Bid to wreck Cancun meets resistance

December 4, 2010
Issue 
La Via Campesina activists.

The United Nations global climate summit in Cancun, Mexico, looks set to repeat the failures of Copenhagen. The chances of Cancun producing a binding agreement that would avert climate disaster are next to zero.

Many world leaders have not even bothered to attend the summit, which runs from November 29 to December 10.

Leaders of rich nations and the media talked much about the “low expectations” of an agreement in the lead-up to the conference.

Bolivian ambassador to the UN, Pablo Solon, said in the November 30 Guardian: “The reality is that the talk of 'low expectations' is a ploy by a small group of industrialised countries to obscure their obligations to act.

“They are playing politics with the planet's future. If the Cancun talks set sail with no wind, then no-one will be angered when they stall.”

Rich nations have made Cancun begin where Copenhagen left off, using the same undemocratic practices to stop any push for meaningful action.

On November 24, the chairperson of the working group on Long-term Cooperative Action (LCA) released a document that ignored recent negotiations in an attempt to revive the discredited “Copenhagen Accord”. The US-backed accord, which sets weak, non-binding emissions cuts targets, was not endorsed by nations in Copenhagen.

Nnimmo Bassey, an observer for Friends of the Earth International (FoEI) at Cancun, said on the FoEI blog on November 30: “The document produced by the chair of the LCA appears to be something quite at variance with what many delegates expected would be the outcome of the negotiations and work done since Copenhagen.

“The document that delegates are to debate is allegedly based on the 'Copenhagen Accord’, which some delegates insist was not an agreement at the end of COP15, but was merely 'taken note of' by that conference.”

The Bolivian government denounced the document on November 27. The document proposes a temperature rise target of 2°C, which would likely spell disaster for large areas of the world. It also ignores the idea of climate justice, by not taking into account the historic damage to ecosystems caused by rich nations.

Its primary proposals for reducing carbon emissions are new market mechanisms such as Reducing Emissions from Deforestation and Forest Degradation (REDD). A report released by FoEI on November 29 criticised REDD for placing the world's forests under the control of “bankers and carbon traders”.

The FoEI report said that REDD “has the potential to exacerbate inequality, reaping huge rewards for corporate investors whilst bringing considerably fewer benefits or even serious disadvantages to forest dependent communities”.

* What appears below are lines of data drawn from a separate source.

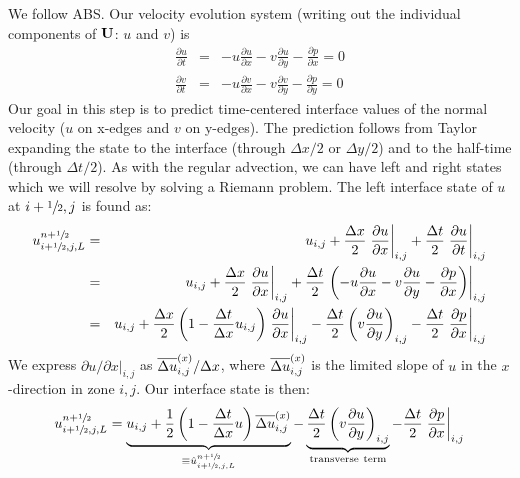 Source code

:We follow ABS.  Our velocity evolution system (writing out the
individual components of ${\bf U}$: $u$ and $v$) is
\begin{eqnarray}
\frac{\partial u}{\partial t} &=& -u \frac{\partial u}{\partial x} 
                                  -v \frac{\partial u}{\partial y} 
                                  -\frac{\partial p}{\partial x} = 0 \\
\frac{\partial v}{\partial t} &=& -u \frac{\partial v}{\partial x} 
                                  -v \frac{\partial v}{\partial y} 
                                  -\frac{\partial p}{\partial y} = 0 
\end{eqnarray}
Our goal in this step is to predict time-centered interface values of
the normal velocity ($u$ on x-edges and $v$ on y-edges).  The
prediction follows from Taylor expanding the state to the interface
(through $\Delta x/2$ or $\Delta y/2$) and to the half-time (through
$\Delta t/2$).  As with the regular advection, we can have left and
right states which we will resolve by solving a Riemann problem.  The
left interface state of $u$ at $i+{\sfrac{1}{2}},j$ is found as:
\begin{eqnarray}
u_{i+{\sfrac{1}{2}},j,L}^{n+{\sfrac{1}{2}}} 
  &=& u_{i,j} 
    + \frac{\Delta x}{2} \left . \frac{\partial u}{\partial x} \right |_{i,j}
    + \frac{\Delta t}{2} \left . \frac{\partial u}{\partial t} \right |_{i,j}\\
  &=& u_{i,j} 
    + \frac{\Delta x}{2} \left . \frac{\partial u}{\partial x} \right |_{i,j}
    + \frac{\Delta t}{2} \left . \left (-u \frac{\partial u}{\partial x}
                                -v \frac{\partial u}{\partial y}
                                -\frac{\partial p}{\partial x} \right ) \right |_{i,j}\\
  &=& u_{i,j} 
    + \frac{\Delta x}{2} \left ( 1 - \frac{\Delta t}{\Delta x} u_{i,j} \right )
                         \left .  \frac{\partial u}{\partial x}\right |_{i,j}
    - \frac{\Delta t}{2} \left ( v \frac{\partial u}{\partial y}\right )_{i,j}
    - \frac{\Delta t}{2} \left . \frac{\partial p}{\partial x} \right |_{i,j}\\
\end{eqnarray}
We express ${\partial u}/{\partial x} |_{i,j}$ as $\overline{\Delta u}^{(x)}_{i,j} / \Delta
x$, where $\overline{\Delta u}^{(x)}_{i,j}$ is the limited slope of $u$ in the
$x$-direction in zone $i,j$.  Our interface state is then:
\begin{equation}
u_{i+{\sfrac{1}{2}},j,L}^{n+{\sfrac{1}{2}}} 
    = \underbrace{u_{i,j} + \frac{1}{2} \left ( 1 - \frac{\Delta t}{\Delta x} u \right ) \overline{\Delta u}^{(x)}_{i,j}}_{\equiv \hat{u}_{i+{\sfrac{1}{2}},j,L}^{n+{\sfrac{1}{2}}}}
    - \underbrace{\frac{\Delta t}{2} \left ( v \frac{\partial u}{\partial y} \right )_{i,j}}_{\mathrm{transverse~term}}
    - \frac{\Delta t}{2} \left . \frac{\partial p}{\partial x} \right |_{i,j}
\label{eq:uMAC_l}
\end{equation} 


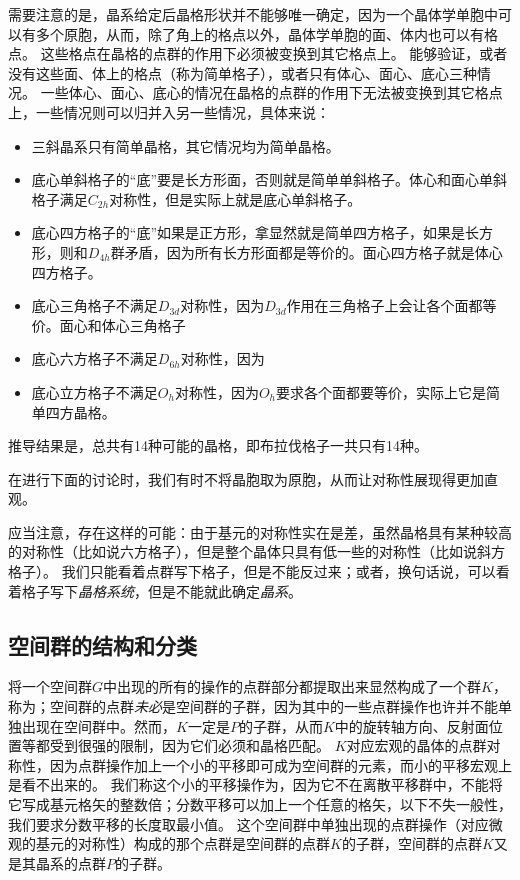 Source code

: 需要注意的是，晶系给定后晶格形状并不能够唯一确定，因为一个晶体学单胞中可以有多个原胞，从而，除了角上的格点以外，晶体学单胞的面、体内也可以有格点。
这些格点在晶格的点群的作用下必须被变换到其它格点上。
能够验证，或者没有这些面、体上的格点（称为简单格子），或者只有体心、面心、底心三种情况。
一些体心、面心、底心的情况在晶格的点群的作用下无法被变换到其它格点上，一些情况则可以归并入另一些情况，具体来说：
\begin{itemize}
    \item 三斜晶系只有简单晶格，其它情况均为简单晶格。
    \item 底心单斜格子的“底”要是长方形面，否则就是简单单斜格子。体心和面心单斜格子满足$C_{2h}$对称性，但是实际上就是底心单斜格子。
    \item 底心四方格子的“底”如果是正方形，拿显然就是简单四方格子，如果是长方形，则和$D_{4h}$群矛盾，因为所有长方形面都是等价的。面心四方格子就是体心四方格子。
    \item 底心三角格子不满足$D_{3d}$对称性，因为$D_{3d}$作用在三角格子上会让各个面都等价。面心和体心三角格子%
    \item 底心六方格子不满足$D_{6h}$对称性，因为%
    \item 底心立方格子不满足$O_h$对称性，因为$O_h$要求各个面都要等价，实际上它是简单四方晶格。
\end{itemize}
推导结果是，总共有14种可能的晶格，即布拉伐格子一共只有14种。

在进行下面的讨论时，我们有时不将晶胞取为原胞，从而让对称性展现得更加直观。

应当注意，存在这样的可能：由于基元的对称性实在是差，虽然晶格具有某种较高的对称性（比如说六方格子），但是整个晶体只具有低一些的对称性（比如说斜方格子）。
我们只能看着点群写下格子，但是不能反过来；或者，换句话说，可以看着格子写下\emph{晶格系统}，但是不能就此确定\emph{晶系}。

\subsection{空间群的结构和分类}\label{sec:space-group-structure-classification}

将一个空间群$G$中出现的所有的操作的点群部分都提取出来显然构成了一个群$K$，称为；空间群的点群\emph{未必}是空间群的子群，因为其中的一些点群操作也许并不能单独出现在空间群中。然而，$K$一定是$P$的子群，从而$K$中的旋转轴方向、反射面位置等都受到很强的限制，因为它们必须和晶格匹配。
$K$对应宏观的晶体的点群对称性，因为点群操作加上一个小的平移即可成为空间群的元素，而小的平移宏观上是看不出来的。
我们称这个小的平移操作为，因为它不在离散平移群中，不能将它写成基元格矢的整数倍；分数平移可以加上一个任意的格矢，以下不失一般性，我们要求分数平移的长度取最小值。
这个空间群中单独出现的点群操作（对应微观的基元的对称性）构成的那个点群是空间群的点群$K$的子群，空间群的点群$K$又是其晶系的点群$P$的子群。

The document also ignored all proposals from the World Conference of the People on Climate Change and the Rights of Mother Earth, which took place in Cochabamba, Bolivia, in April. The Cochabamba conference was attended by 35,000 people and produced a Peoples' Accord based on principles of climate justice and solidarity.

The Alliance of Small Island States (AOSIS) said that they faced “the end of history” if rich countries kept their 2°C target, the Guardian said on December 1. The 43 nations that make up AOSIS have called for a maximum warming of 1.5°C.

Science adviser to AOSIS, Albert Binger, told the Guardian: “We cannot compromise. But now the rich countries want us to be collateral damage.”

Like Copenhagen, the voices of the world's people have been sidelined in favour of the elite.

Two alternative peoples' summits are taking place. Following Copenhagen's Klimaforum09 which hosted 50,000 people, Klimaforum10 is taking place near Puerto Morales, about 50 kilometres from Cancun.

International peasant organisation La Via Campesina's camp “For Life and environmental and social Justice” began on December 4 after six convoys of activists met in Cancun.

The convoys transported members of La Via Campesina to Cancun from different parts of Mexico, visiting sites already affected by climate change and picking up activists along the way.

Newamericamedia.org said on November 30: “Along the way, caravans have met with the electric workers’ union [and] the teachers’ union in many towns including the Malinche neighborhood on the outskirts of Mexico City, where more than 500 local activists welcomed the caravan with a rally for climate and citizen rights.

“In Morelia ... activists formed a massive spontaneous march, quickly filling Morelia’s main streets with slogans like 'Zapata vive, la lucha sigue' and 'Water and energy cannot be sold'.”

A large rally is planned for December 7 outside the conference venue, located in an isolated area of the city. La Via Campesina has called for “a thousand Cancuns” to be created on December 7 in an international day of climate action, Viacampesina.org said.

Security around Cancun is extreme. An estimated 6000 police and military were mobilised, ecosocialist Javier Sethness reported from Cancun on his blog on November 29.

Police set up many checkpoints inside the city and on surrounding highways to intimidate the protesters. Sethness said: “Hummers that have soldiers manning machine-gun mounts in locations in which large numbers of people congregate”, have been stationed throughout the city.